Well, it helps, at least for packaging (think of small devices !).
For my systems, I need an *clear* border between client and server
stuff, and - of course - clear and strict dependencies.

For example, an headless system should only contain an small
libgpm, which understands the xterm mouse codes, while an pure
terminal only needs an minimal gpmd.

> >     svn://nibiru.metux.de/public/gpm/
> 
> Must confess that I personally would prefer git over svn, so merging
> stuff back would be easier (and no, I do not consider git-svn as
> something useful, if one mainly uses git, because merges break in svn
> and get rebased).

Well, I don't have any experience w/ git, find it quite complex and
hard to learn. The reason I've chosen svn is I just needed an easy-to-use
cvs replacement. For 99% of my daily work, svn is very easy (eg. the
fact that branches and tags are just copies). Well, one missing thing
(which git might do better) is maintaining patchlines (git IMHO is built
upon patches instead of versioned trees). But proper branching and a
few shell scripts should do the trick.

Maybe you could give me an quick howto for git ?
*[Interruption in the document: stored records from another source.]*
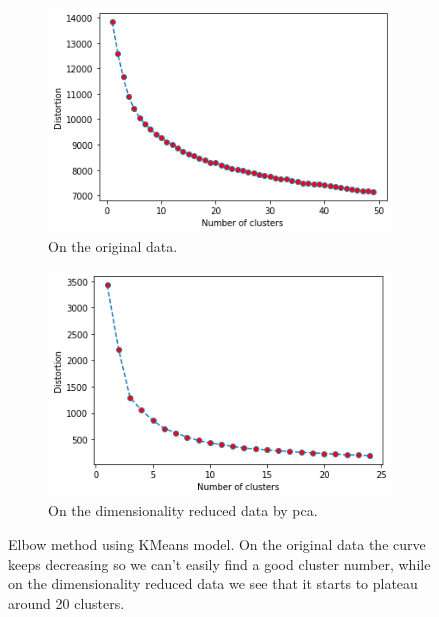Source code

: \documentclass[runningheads]{llncs}
\begin{document}
\begin{figure}
  \centering
  \begin{subfigure}[b]{0.49\textwidth}
    \includegraphics[width=\textwidth]{images/kmeans_elbow.png}
    \caption{On the original data.}
    \label{kmeans_elbow}
  \end{subfigure}
  \hfill
  \begin{subfigure}[b]{0.49\textwidth}
    \includegraphics[width=\textwidth]{images/kmeans_pca_elbow.png}
    \caption{On the dimensionality reduced data by pca.}
    \label{kmeans_pca_elbow}
  \end{subfigure}
  \caption{Elbow method using KMeans model. On the original data the curve keeps decreasing so we can't easily find a good cluster number, while on the dimensionality reduced data we see that it starts to plateau around 20 clusters.}
\end{figure}
\end{document}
> > I'm also working on an 9P-enabled gpm (see 9psrv branch). It's 
> > already makes much of it's internal status accessible via 9P,
> > an mouse event channel is soon coming. Once this is working, 
> > I'll port libgpm to the 9P interface and make the old one
> > optional.
> 
> Very nice to see other people hacking on gpm und I'll look forward
> to your results. Just post from time to time to the list, if you
> have news.

Ok. 

> Perhaps you can explain why 9P could be interesting for people and
> how to use it -> so maybe you get more hands / eyes on that idea.

Well, the first point is that internal status and runtime configuration
can now be accessed via a simple filesystem interface. Not special 
protocol and tools needed - just mount it (my mc-9p has an 9p vfs :))
and use plain file io. With 9P it's completely network agnostic.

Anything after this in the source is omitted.